▶ _GOAL OF THE EXERCISE_:
Return only those lines of the listing in which "wrote" appears.

═══

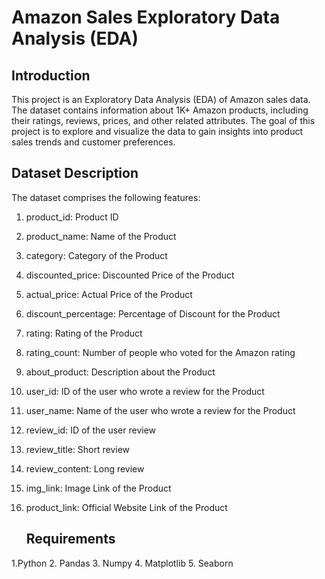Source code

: # Amazon Sales Exploratory Data Analysis (EDA)
  ## Introduction

This project is an Exploratory Data Analysis (EDA) of Amazon sales data. The dataset contains information about 1K+ Amazon products, including their ratings, reviews, prices, and other related attributes.
The goal of this project is to explore and visualize the data to gain insights into product sales trends and customer preferences.

  ## Dataset Description
The dataset comprises the following features:

1. product_id: Product ID
2. product_name: Name of the Product
3. category: Category of the Product
4. discounted_price: Discounted Price of the Product
5. actual_price: Actual Price of the Product
6. discount_percentage: Percentage of Discount for the Product
7. rating: Rating of the Product
8. rating_count: Number of people who voted for the Amazon rating
9. about_product: Description about the Product
10. user_id: ID of the user who wrote a review for the Product
11. user_name: Name of the user who wrote a review for the Product
12. review_id: ID of the user review
13. review_title: Short review
14. review_content: Long review
15. img_link: Image Link of the Product
16. product_link: Official Website Link of the Product

     ## Requirements
1.Python
2. Pandas
3. Numpy
4. Matplotlib
5. Seaborn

═══

▶ _PROBLEM SOLUTION_:
10. user_id: ID of the user who wrote a review for the Product
11. user_name: Name of the user who wrote a review for the Product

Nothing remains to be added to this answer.